There's nothing cute about Netflix's 'Cuties'

The Netflix film has sparked an uproar across the globe for sexualising underaged girls and led to calls for the boycott of the streaming platform.

The Netflix logo is seen on their office in Hollywood, Los Angeles, California, US, July 16, 2018.
Reuters

The Netflix logo is seen on their office in Hollywood, Los Angeles, California, US, July 16, 2018.

Netflix (US) recently released the French film Mignonnes (released in France on April 1), or 'Cuties', and to say it drew criticism is an understatement. 

The film has been labelled illegal, pornographic, dangerous, and encouraging paedophilia. It drew the ire of politicians as prominent as Republican Ted Cruz, a top trending hashtag, #cancelnetfilx – the heat cranked up so high that Netflix issued a public apology – and justly so after losing $9 billion in value since the release. A petition on Change.org to 'Cancel Netflix' amassed over half a million signatories.

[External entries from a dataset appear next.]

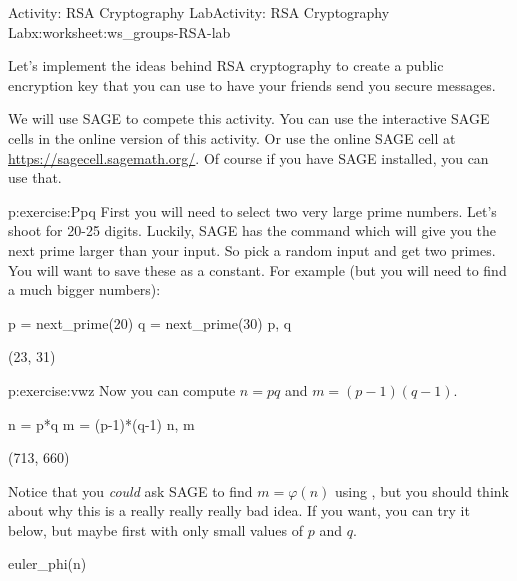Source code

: \documentclass[11pt]{book}
\begin{document}
%
%
\typeout{************************************************}
\typeout{************************************************}
%
\begin{worksheet-section}{Activity: RSA Cryptography Lab}{}{Activity: RSA Cryptography Lab}{}{}{x:worksheet:ws_groups-RSA-lab}
\begin{introduction}{}%
Let's implement the ideas behind RSA cryptography to create a public encryption key that you can use to have your friends send you secure messages.%
\par
We will use SAGE to compete this activity.  You can use the interactive SAGE cells in the online version of this activity.  Or use the online SAGE cell at \href{}{https:\slash{}\slash{}sagecell.sagemath.org\slash{}}.  Of course if you have SAGE installed, you can use that.%
\end{introduction}%
\begin{divisionexercise}{1}{}{}{p:exercise:Ppq}%
First you will need to select two very large prime numbers.  Let's shoot for 20-25 digits. Luckily, SAGE has the command which will give you the next prime larger than your input.  So pick a random input and get two primes.  You will want to save these as a constant.  For example (but you will need to find a much bigger numbers):%
\begin{sageinput}
p = next_prime(20)
q = next_prime(30)
p, q
\end{sageinput}
\begin{sageoutput}
(23, 31)
\end{sageoutput}
\end{divisionexercise}%
\begin{divisionexercise}{2}{}{}{p:exercise:vwz}%
Now you can compute \(n = pq\) and \(m = (p-1)(q-1)\).%
\begin{sageinput}
n = p*q
m = (p-1)*(q-1)
n, m
\end{sageinput}
\begin{sageoutput}
(713, 660)
\end{sageoutput}
Notice that you \emph{could} ask SAGE to find \(m = \varphi(n)\) using , but you should think about why this is a really really really bad idea.  If you want, you can try it below, but maybe first with only small values of \(p\) and \(q\).%
\begin{sageinput}
euler_phi(n)
\end{sageinput}
\begin{sageoutput}

\end{sageoutput}
\end{divisionexercise}
\end{worksheet-section}
\end{document}

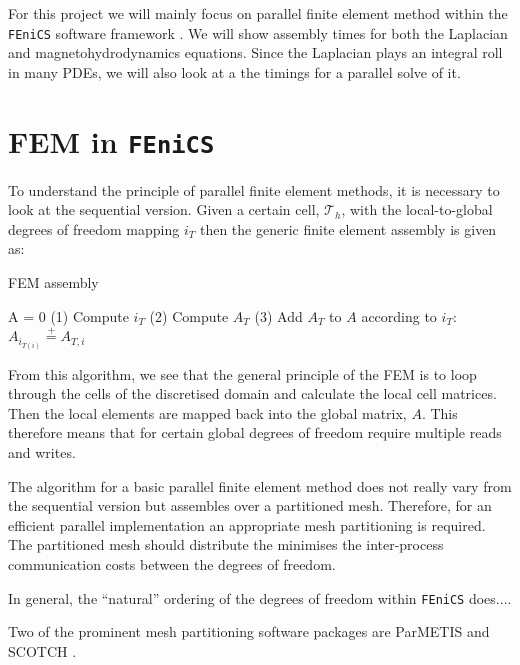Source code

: \documentclass[10pt]{article}
\newcommand{\fenics}{{\tt FEniCS} }
\begin{document}
For this project we will mainly focus on parallel finite element method within the \fenics  software framework \cite{wells2012automated}. We will show assembly times for both the Laplacian and magnetohydrodynamics equations. Since the Laplacian plays an integral roll in many PDEs, we will also look at a the timings for a parallel solve of it.


\section{FEM in \fenics}

To understand the principle of parallel finite element methods, it is necessary to look at the sequential version. Given a certain cell, $\mathcal{T}_h$, with the local-to-global degrees of freedom mapping $i_T$ then the generic finite element assembly is given as:
\begin{algorithm}

FEM assembly
    \begin{algorithmic}[1]
    \State A = 0
        \State (1) Compute $i_T$
        \State (2) Compute $A_T$
        \State (3) Add $A_T$ to $A$ according to $i_T$:
            \State $ A_{i_{T(i)}} \stackrel{+}{=} A_{T,i}$
        \EndFor
    \EndFor
    \end{algorithmic}
\end{algorithm}

From this algorithm, we see that the general principle of the FEM is to loop through the cells of the discretised domain and calculate the local cell matrices. Then the local elements are mapped back into the global matrix, $A$. This therefore means that for certain global degrees of freedom require multiple reads and writes.

The algorithm for a basic parallel finite element method does not really vary from the sequential version but assembles over a partitioned mesh. Therefore, for an efficient parallel implementation an appropriate mesh partitioning is required. The partitioned mesh should distribute the minimises the inter-process communication costs between the degrees of freedom.

In general, the ``natural'' ordering of the degrees of freedom within \fenics does....

 Two of the prominent mesh partitioning software packages are ParMETIS \cite{parmetis} and SCOTCH \cite{scotch}.

\end{document}
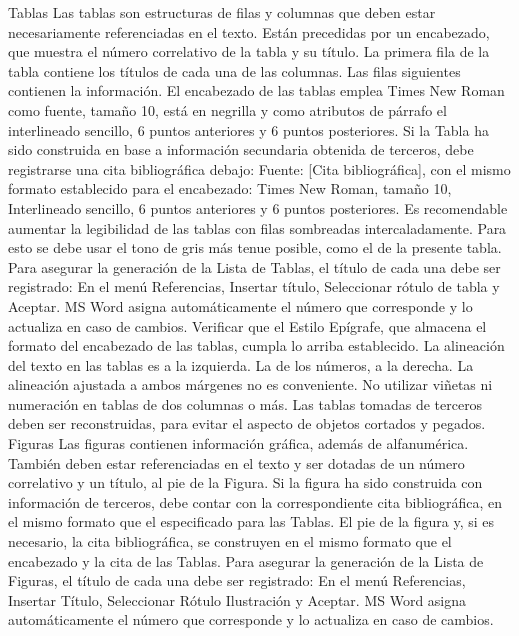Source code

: Tablas
Las tablas son estructuras de filas y columnas que deben estar necesariamente
referenciadas en el texto. Están precedidas por un encabezado, que muestra el
número correlativo de la tabla y su título. La primera fila de la tabla contiene los
títulos de cada una de las columnas. Las filas siguientes contienen la información.
El encabezado de las tablas emplea Times New Roman como fuente, tamaño 10,
está en negrilla y como atributos de párrafo el interlineado sencillo, 6 puntos
anteriores y 6 puntos posteriores.
Si la Tabla ha sido construida en base a información secundaria obtenida de
terceros, debe registrarse una cita bibliográfica debajo: Fuente: [Cita bibliográfica],
con el mismo formato establecido para el encabezado: Times New Roman, tamaño
10, Interlineado sencillo, 6 puntos anteriores y 6 puntos posteriores.
Es recomendable aumentar la legibilidad de las tablas con filas sombreadas
intercaladamente. Para esto se debe usar el tono de gris más tenue posible, como el
de la presente tabla.
Para asegurar la generación de la Lista de Tablas, el título de cada una debe ser
registrado: En el menú Referencias, Insertar título, Seleccionar rótulo de tabla y
Aceptar. MS Word asigna automáticamente el número que corresponde y lo
actualiza en caso de cambios. Verificar que el Estilo Epígrafe, que almacena el
formato del encabezado de las tablas, cumpla lo arriba establecido.
La alineación del texto en las tablas es a la izquierda. La de los números, a la
derecha. La alineación ajustada a ambos márgenes no es conveniente.
No utilizar viñetas ni numeración en tablas de dos columnas o más.
Las tablas tomadas de terceros deben ser reconstruidas, para evitar el aspecto de
objetos cortados y pegados.
Figuras
Las figuras contienen información gráfica, además de alfanumérica.
También deben estar referenciadas en el texto y ser dotadas de un número
correlativo y un título, al pie de la Figura.
Si la figura ha sido construida con información de terceros, debe contar con la
correspondiente cita bibliográfica, en el mismo formato que el especificado para las
Tablas.
El pie de la figura y, si es necesario, la cita bibliográfica, se construyen en el mismo
formato que el encabezado y la cita de las Tablas.
Para asegurar la generación de la Lista de Figuras, el título de cada una debe ser
registrado: En el menú Referencias, Insertar Título, Seleccionar Rótulo Ilustración
y Aceptar. MS Word asigna automáticamente el número que corresponde y lo
actualiza en caso de cambios.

Unlike many others commenting, I decided to watch the film, in French, living in France as an Arab-American foreigner, and yes, it is easy to understand how the public could be outraged. 

The plot read slightly like Huntington’s 'Clash of Civilizations' when a young Senegalese-French girl moves into state housing in a Parisian suburb with her mother, grandmother and younger siblings. 

In the building's laundromat, the main character sees a neighbour and classmate dancing provocatively to a Latin song. She is fascinated by her ‘liberties,’ ones not offered to her in her religious household. She attempts to fit into her dance crew and influenced by the girls she begins searching online for ‘sexier’ clothes, and later dance moves to fit in. 

We see her spiralling, throwing fits of rage, menstruating for the first time, stealing from her mother, and neglecting her younger siblings. All in tandem with being forced to accept her father’s, new, second wife into their home. 

Hidden, she hears her mother cry in between phone calls announcing her husband's wedding and customary well-wishing – this enrages her and is seemingly the trigger for her out-of-character behaviour. She exposes herself to a family member to keep a phone she stole from him, he rejects her. 

Her double-life is soon found out at home and a rather dramatic scene takes place where she is placed in the middle of the room and her mother and grandmother throw Zamzam (or Holy) water on her to remove an evil spirit possessing her. 

It is extreme, the far end of both ‘cultures’ embodied in a young girl who lashes out with premature sexual behaviour. The culmination of the film can be what can be considered real issues of a teenager’s life, except these girls were only 11-years old and it was all crammed into an hour and thirty-some minutes. 

It is an almost impossible topic to approach and any attempt will likely be met with this visceral public reaction. It is human or at the very least a parental, instinct to protect children. I would imagine the content to be heavy on its own without the need to expose a pre-teen's breast on screen – this actress is underage and with or without parental consent it is dangerous material for predators. 

Some are framing the film as being the target of a 'right-wing campaign' but being uncomfortable with pre-teen sexuality on screen is a concern that cuts across the political spectrum – it is not a right or left issue.

Additionally, there was some deeply problematic imagery of young actresses and their dance moves. Pouting, twerking, outfits many grown women would never have the courage to wear, and many of them are actively using this to their advantage. 

Cut to a new scene: to get out of trouble with two male security guards, they threaten to report him for child molestation. In the same instant, one of the girls receives notice that they are accepted into the competition they have been working towards the entire film. 

So Aminata, the main character, breaks out in a seductive dance to convince them they are a real ‘dance crew’ and one of the security officers stare at her in an extremely perverted manner. 

As the girls leave the scene, the second officer looks over to him and says, “Really?”

One can only imagine that from the director of photography to art direction and film editing, these images were repeated over and over and still selected then broadcasted across the world without any inkling to the audience’s intent in viewing this. 

Yes, there were many important and poignant themes in the film but they were overshadowed by the excessiveness and the rush of the whole film. 

It seems the attempt was to portray important issues, immigrant struggles, the cultural differences in female sexuality, the meanness of growing girls towards one another, the naivete of these young girls and the way this is imposed on them today. 

This was clearly lost on the public, large-in-part to a tasteless and absolutely inappropriate poster that Netflix created for the film’s launch on its platform, after purchasing worldwide distribution in January 2020. 

It seems the centre of the storm is Netflix’s fault. The CEO, Ted Sarandos, called the Senegalese-French director, Maimouna Doucoure, to apologise. She began received death threats and was accused of the very thing she set out to present to the public in order to raise awareness and tackle the issue. 

The intent may not have been malicious, but there are malicious and dangerous people and in their eyes, this movie is viewed in an entirely different light – the potentiality of that on its own is the responsibility of everyone involved in the film from creation to distribution. 

This film is certainly not one that should be widely distributed, but, one cannot help but stress the need to direct this rage towards perpetrators of crimes against children.